(What you should do):
Using only the records, tally the lines with "timestamp" in them and state that total by itself.
*** Block opens ***
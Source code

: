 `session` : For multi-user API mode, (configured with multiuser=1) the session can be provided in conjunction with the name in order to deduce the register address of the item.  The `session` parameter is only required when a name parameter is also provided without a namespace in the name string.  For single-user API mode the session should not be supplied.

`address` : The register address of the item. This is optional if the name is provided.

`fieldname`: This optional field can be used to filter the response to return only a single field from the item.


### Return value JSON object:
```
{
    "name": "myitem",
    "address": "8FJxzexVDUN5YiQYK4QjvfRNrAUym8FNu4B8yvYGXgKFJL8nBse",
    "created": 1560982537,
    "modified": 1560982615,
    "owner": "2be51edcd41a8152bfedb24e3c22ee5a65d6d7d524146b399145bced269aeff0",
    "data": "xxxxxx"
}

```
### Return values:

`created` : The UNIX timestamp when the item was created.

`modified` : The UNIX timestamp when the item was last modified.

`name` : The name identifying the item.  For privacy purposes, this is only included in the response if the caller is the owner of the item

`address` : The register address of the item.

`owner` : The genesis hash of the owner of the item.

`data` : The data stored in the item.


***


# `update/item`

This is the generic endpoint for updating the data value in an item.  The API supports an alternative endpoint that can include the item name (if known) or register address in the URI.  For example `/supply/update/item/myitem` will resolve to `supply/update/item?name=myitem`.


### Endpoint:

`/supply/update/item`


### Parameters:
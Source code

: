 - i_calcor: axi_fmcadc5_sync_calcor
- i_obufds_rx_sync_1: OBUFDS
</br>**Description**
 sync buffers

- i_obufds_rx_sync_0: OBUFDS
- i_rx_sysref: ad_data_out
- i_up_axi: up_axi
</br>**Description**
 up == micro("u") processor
*** Block closes ***
(Written answer):
2